Così l'uomo impose nomi a tutto il bestiame, a tutti gli uccelli del cielo e a tutte le bestie selvatiche, ma l'uomo non trovò un aiuto che gli fosse simile.
21 Toen deed de HEERE God een diepen slaap op Adam vallen, en hij sliep; en Hij nam een van zijn ribben, en sloot derzelver plaats toe met vlees.
Allora il Signore Dio fece scendere un torpore sull'uomo, che si addormentò; gli tolse una delle costole e rinchiuse la carne al suo posto.
22 En de HEERE God bouwde de ribbe, die Hij van Adam genomen had, tot een vrouw, en Hij bracht haar tot Adam.
Il Signore Dio plasmò con la costola, che aveva tolta all'uomo, una donna e la condusse all'uomo.
23 Toen zeide Adam: Deze is ditmaal been van mijn benen, en vlees van mijn vlees! Men zal haar Manninne heten, omdat zij uit den man genomen is.

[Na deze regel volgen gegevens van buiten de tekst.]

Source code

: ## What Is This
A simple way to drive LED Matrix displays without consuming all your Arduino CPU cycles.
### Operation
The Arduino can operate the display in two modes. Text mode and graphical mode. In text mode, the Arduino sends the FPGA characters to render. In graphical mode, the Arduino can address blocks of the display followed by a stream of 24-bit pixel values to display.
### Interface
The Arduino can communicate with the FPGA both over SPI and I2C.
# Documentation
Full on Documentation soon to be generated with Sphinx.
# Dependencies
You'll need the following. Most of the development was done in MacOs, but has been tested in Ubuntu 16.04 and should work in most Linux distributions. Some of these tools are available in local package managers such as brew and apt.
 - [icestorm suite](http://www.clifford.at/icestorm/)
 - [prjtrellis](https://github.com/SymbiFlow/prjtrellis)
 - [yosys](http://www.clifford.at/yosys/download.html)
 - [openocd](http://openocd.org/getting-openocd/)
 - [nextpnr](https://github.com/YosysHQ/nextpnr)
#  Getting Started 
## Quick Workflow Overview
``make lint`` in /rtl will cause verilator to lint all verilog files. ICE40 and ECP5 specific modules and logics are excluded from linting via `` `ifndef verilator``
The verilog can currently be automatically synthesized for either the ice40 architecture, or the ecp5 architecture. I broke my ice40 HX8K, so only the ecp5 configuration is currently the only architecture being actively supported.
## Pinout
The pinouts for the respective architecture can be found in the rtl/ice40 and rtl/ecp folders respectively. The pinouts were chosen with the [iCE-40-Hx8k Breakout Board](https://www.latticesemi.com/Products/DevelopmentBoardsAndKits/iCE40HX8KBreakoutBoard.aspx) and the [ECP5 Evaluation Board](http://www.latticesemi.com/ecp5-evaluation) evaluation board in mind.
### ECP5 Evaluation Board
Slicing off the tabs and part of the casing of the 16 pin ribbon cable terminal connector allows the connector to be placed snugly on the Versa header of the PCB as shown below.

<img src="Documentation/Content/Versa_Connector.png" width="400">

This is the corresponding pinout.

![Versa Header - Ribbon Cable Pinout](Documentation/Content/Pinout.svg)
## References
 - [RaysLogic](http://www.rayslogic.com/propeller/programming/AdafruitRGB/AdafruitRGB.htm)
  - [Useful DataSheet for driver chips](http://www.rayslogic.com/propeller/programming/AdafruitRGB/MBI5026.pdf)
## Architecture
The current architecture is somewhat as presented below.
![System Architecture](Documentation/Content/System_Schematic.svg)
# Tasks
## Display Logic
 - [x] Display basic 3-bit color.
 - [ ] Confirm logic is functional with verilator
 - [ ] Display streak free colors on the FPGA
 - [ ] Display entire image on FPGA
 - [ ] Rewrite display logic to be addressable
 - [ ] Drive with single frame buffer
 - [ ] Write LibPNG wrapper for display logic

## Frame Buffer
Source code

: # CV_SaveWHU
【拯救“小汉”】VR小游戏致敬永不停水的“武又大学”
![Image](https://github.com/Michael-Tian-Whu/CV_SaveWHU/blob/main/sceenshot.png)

«Questa volta essa è carne dalla mia carne e osso dalle mie ossa. La si chiamerà donna perché dall'uomo è stata tolta». Allora l'uomo disse:
24 Daarom zal de man zijn vader en zijn moeder verlaten, en zijn vrouw aankleven; en zij zullen tot een vlees zijn.
Per questo l'uomo abbandonerà suo padre e sua madre e si unirà a sua moglie e i due saranno una sola carne.
25 En zij waren beiden naakt, Adam en zijn vrouw; en zij schaamden zich niet.
Ora tutti e due erano nudi, l'uomo e sua moglie, ma non ne provavano vergogna.